J. JOSEPH SMITH, Circuit Judge
(dissenting):
I respectfully dissent. I would not bar a civil rights action for failure to exhaust state remedies because of the exhaustion requirement of 28 U.S.C. § 2254(b). The appellant is not attempting to challenge the validity of his sentence as in Johnson v. Walker, 317 F.2d 418 (5 Cir. 1963) or Peinado v. Adult Authority, 405 F.2d 1185 (9 Cir. 1969).
The recent in banc opinion of this court in Sostre v. McGinnis, 442 F.2d 178 (2d Cir. 1971), squarely holds that where a state prisoner is deprived of statutory good time as a penalty for his conduct, at least in a case involving first amendment rights, the federal courts have the power to order that it be restored. To make the availability of this remedy turn on the fortuitousness of the prisoner’s timing in filing his section 1983 claim makes no sense in terms of either logic or judicial efficiency.

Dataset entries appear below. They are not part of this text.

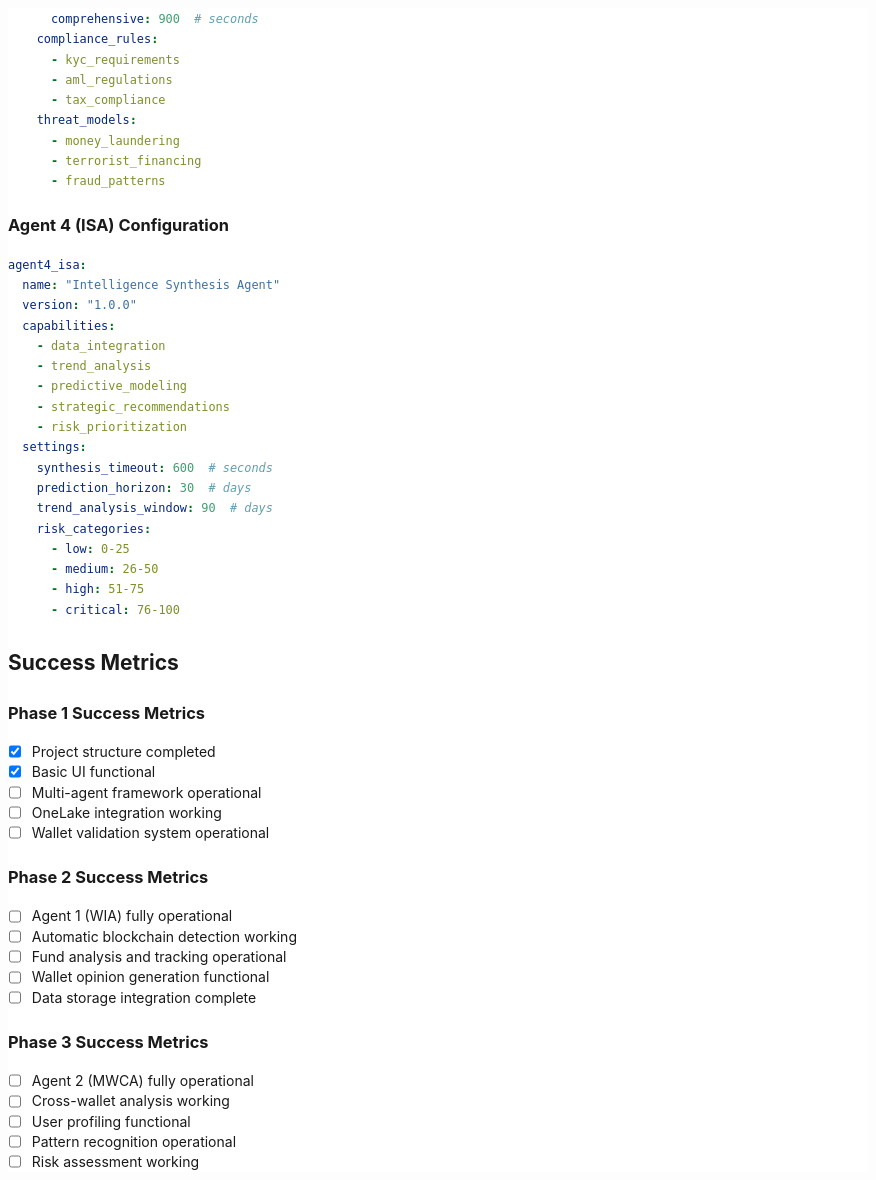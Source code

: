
 ```yaml
      comprehensive: 900  # seconds
    compliance_rules:
      - kyc_requirements
      - aml_regulations
      - tax_compliance
    threat_models:
      - money_laundering
      - terrorist_financing
      - fraud_patterns
```

### Agent 4 (ISA) Configuration
```yaml
agent4_isa:
  name: "Intelligence Synthesis Agent"
  version: "1.0.0"
  capabilities:
    - data_integration
    - trend_analysis
    - predictive_modeling
    - strategic_recommendations
    - risk_prioritization
  settings:
    synthesis_timeout: 600  # seconds
    prediction_horizon: 30  # days
    trend_analysis_window: 90  # days
    risk_categories:
      - low: 0-25
      - medium: 26-50
      - high: 51-75
      - critical: 76-100
```

## Success Metrics

### Phase 1 Success Metrics
- [x] Project structure completed
- [x] Basic UI functional
- [ ] Multi-agent framework operational
- [ ] OneLake integration working
- [ ] Wallet validation system operational

### Phase 2 Success Metrics
- [ ] Agent 1 (WIA) fully operational
- [ ] Automatic blockchain detection working
- [ ] Fund analysis and tracking operational
- [ ] Wallet opinion generation functional
- [ ] Data storage integration complete

### Phase 3 Success Metrics
- [ ] Agent 2 (MWCA) fully operational
- [ ] Cross-wallet analysis working
- [ ] User profiling functional
- [ ] Pattern recognition operational
- [ ] Risk assessment working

A civil rights plaintiff is entitled to choose a federal forum. If relief such as restoration of good time earned has the incidental effect of entitling him to immediate release, it should not deprive him of that choice. McNeese v. Board of Education, 373 U.S. 668, 672, 83 S.Ct. 1433, 10 L.Ed.2d 622 (1963); Bell v. Hood, 327 U.S. 678, 683, 66 S.Ct. 773, 90 L.Ed. 939 (1946); Damico v. California, 389 U.S. 416, 88 S.Ct. 526, 19 L.Ed.2d 647 (1967); Hancock v. Avery, 301 F.Supp. 786 (M.D.Tenn.1969); Edwards v. Schmidt, 321 F.Supp. 68 (W.D.Wisc. 1971).